TO DO: Check each line of the material, and show the ones that include the word "küldése".

RAW DATA:

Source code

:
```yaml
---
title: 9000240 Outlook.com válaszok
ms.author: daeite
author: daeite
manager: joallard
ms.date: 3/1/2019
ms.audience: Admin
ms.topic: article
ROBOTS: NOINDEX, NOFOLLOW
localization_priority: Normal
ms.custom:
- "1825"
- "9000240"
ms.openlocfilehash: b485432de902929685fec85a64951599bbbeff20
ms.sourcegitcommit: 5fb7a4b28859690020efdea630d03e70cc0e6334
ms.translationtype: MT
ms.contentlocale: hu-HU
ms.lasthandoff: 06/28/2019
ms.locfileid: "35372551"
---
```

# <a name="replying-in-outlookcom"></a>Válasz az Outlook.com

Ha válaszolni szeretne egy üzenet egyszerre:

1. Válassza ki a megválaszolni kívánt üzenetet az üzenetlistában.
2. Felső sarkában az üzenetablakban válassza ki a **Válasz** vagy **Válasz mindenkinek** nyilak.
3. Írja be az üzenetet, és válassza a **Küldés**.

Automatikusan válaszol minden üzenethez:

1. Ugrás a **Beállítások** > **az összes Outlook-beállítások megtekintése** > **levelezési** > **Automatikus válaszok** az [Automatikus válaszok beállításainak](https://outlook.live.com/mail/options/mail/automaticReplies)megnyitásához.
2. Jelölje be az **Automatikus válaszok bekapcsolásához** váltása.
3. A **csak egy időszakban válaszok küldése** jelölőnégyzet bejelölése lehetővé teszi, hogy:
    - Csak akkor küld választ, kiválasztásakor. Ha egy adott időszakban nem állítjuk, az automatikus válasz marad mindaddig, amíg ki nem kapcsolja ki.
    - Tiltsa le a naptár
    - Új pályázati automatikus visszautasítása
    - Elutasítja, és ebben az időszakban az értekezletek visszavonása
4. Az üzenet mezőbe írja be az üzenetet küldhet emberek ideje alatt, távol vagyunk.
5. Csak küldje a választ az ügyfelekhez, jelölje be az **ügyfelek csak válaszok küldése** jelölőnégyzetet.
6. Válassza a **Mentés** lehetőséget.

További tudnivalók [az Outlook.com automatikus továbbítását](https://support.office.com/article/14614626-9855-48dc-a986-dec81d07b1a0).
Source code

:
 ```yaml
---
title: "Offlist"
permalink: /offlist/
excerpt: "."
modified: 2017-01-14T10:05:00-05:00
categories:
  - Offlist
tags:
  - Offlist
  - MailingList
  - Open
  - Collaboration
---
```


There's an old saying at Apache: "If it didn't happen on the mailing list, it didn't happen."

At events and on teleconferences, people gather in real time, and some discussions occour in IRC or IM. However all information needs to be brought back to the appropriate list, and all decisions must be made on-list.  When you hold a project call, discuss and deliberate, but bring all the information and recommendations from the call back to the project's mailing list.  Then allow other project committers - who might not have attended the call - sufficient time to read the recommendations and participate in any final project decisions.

RESPONSE BOX:
3. A **csak egy időszakban válaszok küldése** jelölőnégyzet bejelölése lehetővé teszi, hogy:
5. Csak küldje a választ az ügyfelekhez, jelölje be az **ügyfelek csak válaszok küldése** jelölőnégyzetet.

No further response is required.